Go through the lines below and copy each one that holds the string "weapon".

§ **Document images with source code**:
****************

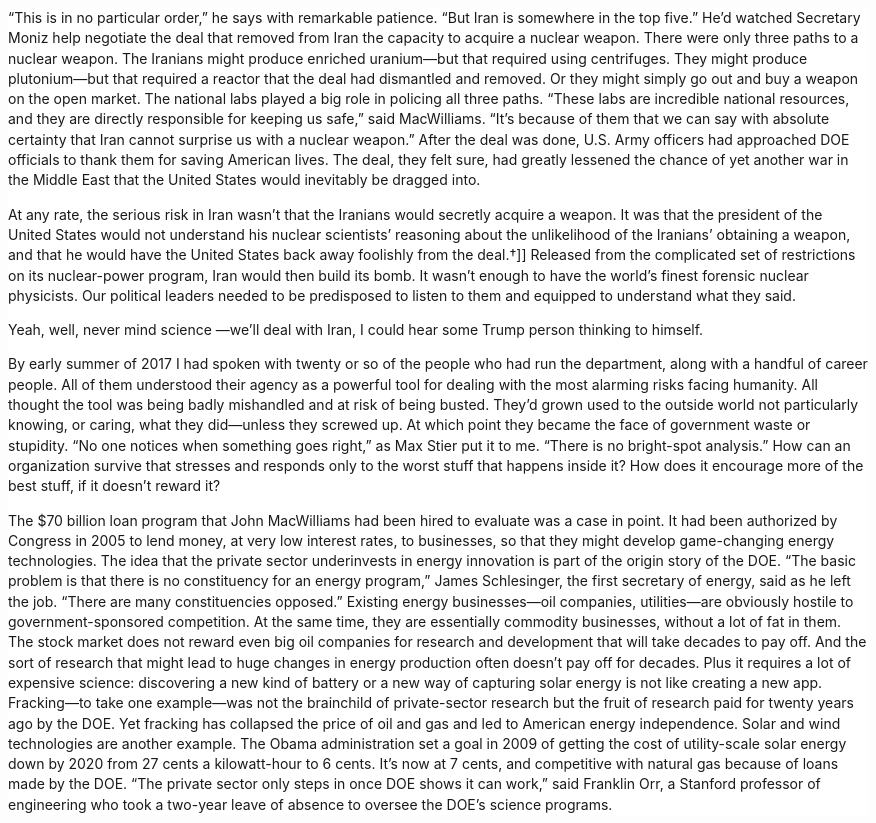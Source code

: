 “This is in no particular order,” he says with remarkable patience. “But Iran is somewhere in the top five.” He’d watched Secretary Moniz help negotiate the deal that removed from Iran the capacity to acquire a nuclear weapon. There were only three paths to a nuclear weapon. The Iranians might produce enriched uranium—but that required using centrifuges. They might produce plutonium—but that required a reactor that the deal had dismantled and removed. Or they might simply go out and buy a weapon on the open market. The national labs played a big role in policing all three paths. “These labs are incredible national resources, and they are directly responsible for keeping us safe,” said MacWilliams. “It’s because of them that we can say with absolute certainty that Iran cannot surprise us with a nuclear weapon.” After the deal was done, U.S. Army officers had approached DOE officials to thank them for saving American lives. The deal, they felt sure, had greatly lessened the chance of yet another war in the Middle East that the United States would inevitably be dragged into.

At any rate, the serious risk in Iran wasn’t that the Iranians would secretly acquire a weapon. It was that the president of the United States would not understand his nuclear scientists’ reasoning about the unlikelihood of the Iranians’ obtaining a weapon, and that he would have the United States back away foolishly from the deal.†]] Released from the complicated set of restrictions on its nuclear-power program, Iran would then build its bomb. It wasn’t enough to have the world’s finest forensic nuclear physicists. Our political leaders needed to be predisposed to listen to them and equipped to understand what they said.

Yeah, well, never mind science —we’ll deal with Iran, I could hear some Trump person thinking to himself.

> > > > > > > >   

By early summer of 2017 I had spoken with twenty or so of the people who had run the department, along with a handful of career people. All of them understood their agency as a powerful tool for dealing with the most alarming risks facing humanity. All thought the tool was being badly mishandled and at risk of being busted. They’d grown used to the outside world not particularly knowing, or caring, what they did—unless they screwed up. At which point they became the face of government waste or stupidity. “No one notices when something goes right,” as Max Stier put it to me. “There is no bright-spot analysis.” How can an organization survive that stresses and responds only to the worst stuff that happens inside it? How does it encourage more of the best stuff, if it doesn’t reward it?

The $70 billion loan program that John MacWilliams had been hired to evaluate was a case in point. It had been authorized by Congress in 2005 to lend money, at very low interest rates, to businesses, so that they might develop game-changing energy technologies. The idea that the private sector underinvests in energy innovation is part of the origin story of the DOE. “The basic problem is that there is no constituency for an energy program,” James Schlesinger, the first secretary of energy, said as he left the job. “There are many constituencies opposed.” Existing energy businesses—oil companies, utilities—are obviously hostile to government-sponsored competition. At the same time, they are essentially commodity businesses, without a lot of fat in them. The stock market does not reward even big oil companies for research and development that will take decades to pay off. And the sort of research that might lead to huge changes in energy production often doesn’t pay off for decades. Plus it requires a lot of expensive science: discovering a new kind of battery or a new way of capturing solar energy is not like creating a new app. Fracking—to take one example—was not the brainchild of private-sector research but the fruit of research paid for twenty years ago by the DOE. Yet fracking has collapsed the price of oil and gas and led to American energy independence. Solar and wind technologies are another example. The Obama administration set a goal in 2009 of getting the cost of utility-scale solar energy down by 2020 from 27 cents a kilowatt-hour to 6 cents. It’s now at 7 cents, and competitive with natural gas because of loans made by the DOE. “The private sector only steps in once DOE shows it can work,” said Franklin Orr, a Stanford professor of engineering who took a two-year leave of absence to oversee the DOE’s science programs.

****************

§ **ANSWER SECTION**:
: “This is in no particular order,” he says with remarkable patience. “But Iran is somewhere in the top five.” He’d watched Secretary Moniz help negotiate the deal that removed from Iran the capacity to acquire a nuclear weapon. There were only three paths to a nuclear weapon. The Iranians might produce enriched uranium—but that required using centrifuges. They might produce plutonium—but that required a reactor that the deal had dismantled and removed. Or they might simply go out and buy a weapon on the open market. The national labs played a big role in policing all three paths. “These labs are incredible national resources, and they are directly responsible for keeping us safe,” said MacWilliams. “It’s because of them that we can say with absolute certainty that Iran cannot surprise us with a nuclear weapon.” After the deal was done, U.S. Army officers had approached DOE officials to thank them for saving American lives. The deal, they felt sure, had greatly lessened the chance of yet another war in the Middle East that the United States would inevitably be dragged into.
At any rate, the serious risk in Iran wasn’t that the Iranians would secretly acquire a weapon. It was that the president of the United States would not understand his nuclear scientists’ reasoning about the unlikelihood of the Iranians’ obtaining a weapon, and that he would have the United States back away foolishly from the deal.†]] Released from the complicated set of restrictions on its nuclear-power program, Iran would then build its bomb. It wasn’t enough to have the world’s finest forensic nuclear physicists. Our political leaders needed to be predisposed to listen to them and equipped to understand what they said.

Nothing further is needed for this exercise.